Les archives de Michel Foucault répondent pleinement à ce besoin de la recherche : elles sont en effet composées pour moitié de fiches de lecture, sur lesquelles il a noté les références des livres lus accompagnées de citations, de commentaires, ou seulement de mots-clés à retenir. Ce travail de référencement de ses lectures, entrepris dès ses études comme en témoignent les feuillets datant de ses années de formation à la Sorbonne et à ULM (boites 33 A, 33 B, 37 et 38), il l’a poursuivi jusqu’à la fin, ainsi que le montrent les dernières notes sur les Pères de l’église (boite 23). Consultables dans la salle de lecture du département des Manuscrits sous la cote NAF 28730, ces fiches et les manuscrits de ses articles, cours et conférences, font l’objet de très nombreuses investigations de la part de chercheurs du monde entier. Mais l’écriture de Michel Foucault reste difficilement lisible, encore plus pour toute personne étrangère ne maîtrisant pas bien le français, du fait d’une graphie aux lettres peu formées et d’un jeu d’abréviations semblables utilisées pour des mots différents. L’aide à la recherche est en ce sens bienvenue : cette mise en ligne d’un certain nombre de fiches de lecture augmentée d’une description et d’une indexation devrait donc fournir aux chercheurs une porte d’entrée utile pour mieux se repérer au sein de cette masse très dense de références.

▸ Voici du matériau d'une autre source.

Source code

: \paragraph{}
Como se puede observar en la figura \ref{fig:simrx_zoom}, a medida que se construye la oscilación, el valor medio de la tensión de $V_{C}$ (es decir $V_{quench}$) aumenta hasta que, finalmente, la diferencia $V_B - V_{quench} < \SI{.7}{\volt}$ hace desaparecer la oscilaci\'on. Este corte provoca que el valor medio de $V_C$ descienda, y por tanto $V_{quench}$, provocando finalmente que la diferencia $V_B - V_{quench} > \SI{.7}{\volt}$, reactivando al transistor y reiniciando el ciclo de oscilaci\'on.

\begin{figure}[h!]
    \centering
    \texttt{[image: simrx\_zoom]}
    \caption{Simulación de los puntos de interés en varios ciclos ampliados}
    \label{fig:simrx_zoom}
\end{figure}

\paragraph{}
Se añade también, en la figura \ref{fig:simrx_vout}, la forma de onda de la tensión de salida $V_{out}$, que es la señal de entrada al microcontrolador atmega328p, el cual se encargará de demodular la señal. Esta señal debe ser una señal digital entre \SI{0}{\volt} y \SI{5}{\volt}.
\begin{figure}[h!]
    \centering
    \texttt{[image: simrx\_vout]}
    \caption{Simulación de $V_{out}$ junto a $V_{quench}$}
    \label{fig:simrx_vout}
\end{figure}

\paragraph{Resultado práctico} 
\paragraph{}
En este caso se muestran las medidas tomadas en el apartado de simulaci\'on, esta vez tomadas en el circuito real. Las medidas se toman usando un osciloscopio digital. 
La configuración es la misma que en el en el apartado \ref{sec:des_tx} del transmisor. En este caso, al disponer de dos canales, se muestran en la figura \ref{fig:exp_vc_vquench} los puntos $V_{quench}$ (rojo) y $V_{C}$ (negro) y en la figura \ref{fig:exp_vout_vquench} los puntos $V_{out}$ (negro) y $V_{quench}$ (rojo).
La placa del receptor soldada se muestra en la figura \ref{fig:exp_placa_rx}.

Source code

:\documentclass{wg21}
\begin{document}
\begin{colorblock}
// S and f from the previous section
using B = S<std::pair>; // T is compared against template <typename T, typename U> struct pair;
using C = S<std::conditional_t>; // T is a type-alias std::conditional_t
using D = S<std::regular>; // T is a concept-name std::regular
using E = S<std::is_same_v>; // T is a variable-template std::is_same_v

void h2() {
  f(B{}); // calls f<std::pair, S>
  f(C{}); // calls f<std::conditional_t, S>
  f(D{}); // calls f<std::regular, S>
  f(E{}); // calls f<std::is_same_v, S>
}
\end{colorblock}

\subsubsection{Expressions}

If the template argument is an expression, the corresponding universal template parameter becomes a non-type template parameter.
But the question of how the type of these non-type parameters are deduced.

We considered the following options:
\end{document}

Laurence Le Bras, département des manuscrits, BnF
Présentation scientifique
L’intérêt pour la pensée de Michel Foucault a reçu un nouvel élan en 2013, lorsque l’intégralité de ses archives privées ont été acquises par la Bibliothèque Nationale de France (BnF) (Département des manuscrits, service des manuscrits modernes et contemporains). Le domaine des études foucaldiennes est très fertile dans les champs des sciences humaines et sociales et on assiste aujourd’hui à une demande croissante quant à la circulation d’informations sur les nouveaux documents d’archives et sur la publication de manuscrits inédits récemment découverts. Dans ce contexte, le Fonds Michel Foucault est immédiatement devenu un outil indispensable pour les chercheurs du monde entier et il est à ce jour le fonds le plus sollicité du département des manuscrits de la BnF. Cette archive attire non seulement des chercheurs confirmés, mais également des étudiants en licence, master et doctorat, à la recherche de nouvelles informations sur le parcours intellectuel de Foucault et de détails ou sujets susceptibles de stimuler, voire de modifier, les hypothèses qui sous-tendent leurs travaux.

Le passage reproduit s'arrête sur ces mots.